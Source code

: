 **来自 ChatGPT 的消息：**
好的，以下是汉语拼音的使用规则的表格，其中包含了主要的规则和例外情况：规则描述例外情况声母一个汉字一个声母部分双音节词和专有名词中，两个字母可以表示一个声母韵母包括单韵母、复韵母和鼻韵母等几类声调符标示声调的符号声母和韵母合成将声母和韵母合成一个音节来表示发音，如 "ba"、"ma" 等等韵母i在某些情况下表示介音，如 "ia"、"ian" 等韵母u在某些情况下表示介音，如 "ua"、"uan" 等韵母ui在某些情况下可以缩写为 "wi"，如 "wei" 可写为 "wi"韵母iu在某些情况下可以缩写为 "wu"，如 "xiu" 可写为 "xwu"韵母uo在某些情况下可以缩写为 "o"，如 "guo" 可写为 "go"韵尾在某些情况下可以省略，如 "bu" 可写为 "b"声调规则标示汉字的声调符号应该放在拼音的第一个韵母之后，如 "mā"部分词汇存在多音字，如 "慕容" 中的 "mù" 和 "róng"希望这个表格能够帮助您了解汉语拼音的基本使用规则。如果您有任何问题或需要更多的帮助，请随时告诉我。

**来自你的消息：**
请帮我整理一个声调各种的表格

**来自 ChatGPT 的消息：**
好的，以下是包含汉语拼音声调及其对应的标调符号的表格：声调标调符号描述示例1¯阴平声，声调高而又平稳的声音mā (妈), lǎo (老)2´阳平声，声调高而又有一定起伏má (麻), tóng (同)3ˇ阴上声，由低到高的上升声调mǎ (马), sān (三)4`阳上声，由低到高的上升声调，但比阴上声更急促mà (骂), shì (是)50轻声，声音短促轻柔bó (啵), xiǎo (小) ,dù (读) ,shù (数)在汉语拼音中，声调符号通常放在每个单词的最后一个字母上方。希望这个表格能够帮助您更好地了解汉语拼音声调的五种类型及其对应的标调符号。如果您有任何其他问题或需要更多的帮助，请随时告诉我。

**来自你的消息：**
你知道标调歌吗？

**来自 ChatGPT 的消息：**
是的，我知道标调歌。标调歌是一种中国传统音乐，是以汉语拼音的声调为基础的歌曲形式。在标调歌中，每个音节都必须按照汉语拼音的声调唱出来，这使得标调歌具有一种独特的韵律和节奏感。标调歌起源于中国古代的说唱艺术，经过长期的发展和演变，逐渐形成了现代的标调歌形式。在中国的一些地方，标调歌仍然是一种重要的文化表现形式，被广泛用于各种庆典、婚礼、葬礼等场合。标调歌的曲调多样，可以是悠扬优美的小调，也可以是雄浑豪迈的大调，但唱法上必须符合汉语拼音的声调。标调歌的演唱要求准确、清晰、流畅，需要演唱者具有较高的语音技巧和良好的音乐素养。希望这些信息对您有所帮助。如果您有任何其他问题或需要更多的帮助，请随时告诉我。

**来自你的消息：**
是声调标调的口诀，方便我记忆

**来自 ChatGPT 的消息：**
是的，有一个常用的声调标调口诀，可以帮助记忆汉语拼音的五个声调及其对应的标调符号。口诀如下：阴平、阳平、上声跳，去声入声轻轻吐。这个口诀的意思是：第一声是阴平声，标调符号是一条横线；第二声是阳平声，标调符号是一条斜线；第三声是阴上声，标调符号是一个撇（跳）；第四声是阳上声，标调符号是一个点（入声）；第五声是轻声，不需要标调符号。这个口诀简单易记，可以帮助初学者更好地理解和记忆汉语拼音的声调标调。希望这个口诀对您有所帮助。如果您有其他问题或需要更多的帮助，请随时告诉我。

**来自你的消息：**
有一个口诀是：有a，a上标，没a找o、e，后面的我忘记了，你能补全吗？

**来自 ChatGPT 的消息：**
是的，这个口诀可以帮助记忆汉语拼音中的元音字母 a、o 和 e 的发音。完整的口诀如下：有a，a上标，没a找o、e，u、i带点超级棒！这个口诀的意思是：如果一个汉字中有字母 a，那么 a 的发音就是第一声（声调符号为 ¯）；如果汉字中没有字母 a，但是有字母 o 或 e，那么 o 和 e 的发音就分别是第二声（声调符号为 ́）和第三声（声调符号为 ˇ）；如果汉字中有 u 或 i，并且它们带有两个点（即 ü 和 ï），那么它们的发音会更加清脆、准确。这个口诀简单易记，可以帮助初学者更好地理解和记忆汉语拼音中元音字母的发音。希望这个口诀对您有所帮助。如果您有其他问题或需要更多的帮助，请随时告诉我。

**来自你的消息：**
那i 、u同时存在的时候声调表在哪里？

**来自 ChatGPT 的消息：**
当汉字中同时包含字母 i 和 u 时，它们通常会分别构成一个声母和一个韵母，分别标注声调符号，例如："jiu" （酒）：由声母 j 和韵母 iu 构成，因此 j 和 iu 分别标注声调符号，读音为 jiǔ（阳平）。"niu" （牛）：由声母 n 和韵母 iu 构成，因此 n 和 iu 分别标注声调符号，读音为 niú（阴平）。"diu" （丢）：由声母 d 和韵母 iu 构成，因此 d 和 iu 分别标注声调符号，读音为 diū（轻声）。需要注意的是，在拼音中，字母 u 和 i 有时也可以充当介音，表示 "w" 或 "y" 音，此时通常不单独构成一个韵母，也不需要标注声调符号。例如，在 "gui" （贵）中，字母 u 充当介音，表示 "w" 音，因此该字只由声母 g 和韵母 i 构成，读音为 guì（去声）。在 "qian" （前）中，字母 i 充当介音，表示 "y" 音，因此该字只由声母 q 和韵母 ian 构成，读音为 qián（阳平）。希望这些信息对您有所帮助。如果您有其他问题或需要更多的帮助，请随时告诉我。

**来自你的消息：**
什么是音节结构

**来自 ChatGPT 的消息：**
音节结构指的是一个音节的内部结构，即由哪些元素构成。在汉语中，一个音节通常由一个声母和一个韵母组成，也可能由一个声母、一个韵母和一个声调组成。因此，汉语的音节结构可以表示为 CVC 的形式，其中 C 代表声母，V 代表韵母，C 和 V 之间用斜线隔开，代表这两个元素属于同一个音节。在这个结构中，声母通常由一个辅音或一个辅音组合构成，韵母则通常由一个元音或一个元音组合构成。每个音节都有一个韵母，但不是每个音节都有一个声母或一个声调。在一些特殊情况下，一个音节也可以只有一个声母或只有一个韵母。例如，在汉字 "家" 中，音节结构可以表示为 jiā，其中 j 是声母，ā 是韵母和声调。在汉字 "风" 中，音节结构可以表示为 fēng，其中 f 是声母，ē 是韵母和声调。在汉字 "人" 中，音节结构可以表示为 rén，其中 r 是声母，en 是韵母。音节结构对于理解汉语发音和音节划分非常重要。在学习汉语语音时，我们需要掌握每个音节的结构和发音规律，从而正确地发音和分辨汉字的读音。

• • •

(TASK TO COMPLETE) Go through the listing above and find each line containing the string "希望这个口诀对您有所帮助"; copy those lines.

(RESPONSE AREA)
是的，有一个常用的声调标调口诀，可以帮助记忆汉语拼音的五个声调及其对应的标调符号。口诀如下：阴平、阳平、上声跳，去声入声轻轻吐。这个口诀的意思是：第一声是阴平声，标调符号是一条横线；第二声是阳平声，标调符号是一条斜线；第三声是阴上声，标调符号是一个撇（跳）；第四声是阳上声，标调符号是一个点（入声）；第五声是轻声，不需要标调符号。这个口诀简单易记，可以帮助初学者更好地理解和记忆汉语拼音的声调标调。希望这个口诀对您有所帮助。如果您有其他问题或需要更多的帮助，请随时告诉我。
是的，这个口诀可以帮助记忆汉语拼音中的元音字母 a、o 和 e 的发音。完整的口诀如下：有a，a上标，没a找o、e，u、i带点超级棒！这个口诀的意思是：如果一个汉字中有字母 a，那么 a 的发音就是第一声（声调符号为 ¯）；如果汉字中没有字母 a，但是有字母 o 或 e，那么 o 和 e 的发音就分别是第二声（声调符号为 ́）和第三声（声调符号为 ˇ）；如果汉字中有 u 或 i，并且它们带有两个点（即 ü 和 ï），那么它们的发音会更加清脆、准确。这个口诀简单易记，可以帮助初学者更好地理解和记忆汉语拼音中元音字母的发音。希望这个口诀对您有所帮助。如果您有其他问题或需要更多的帮助，请随时告诉我。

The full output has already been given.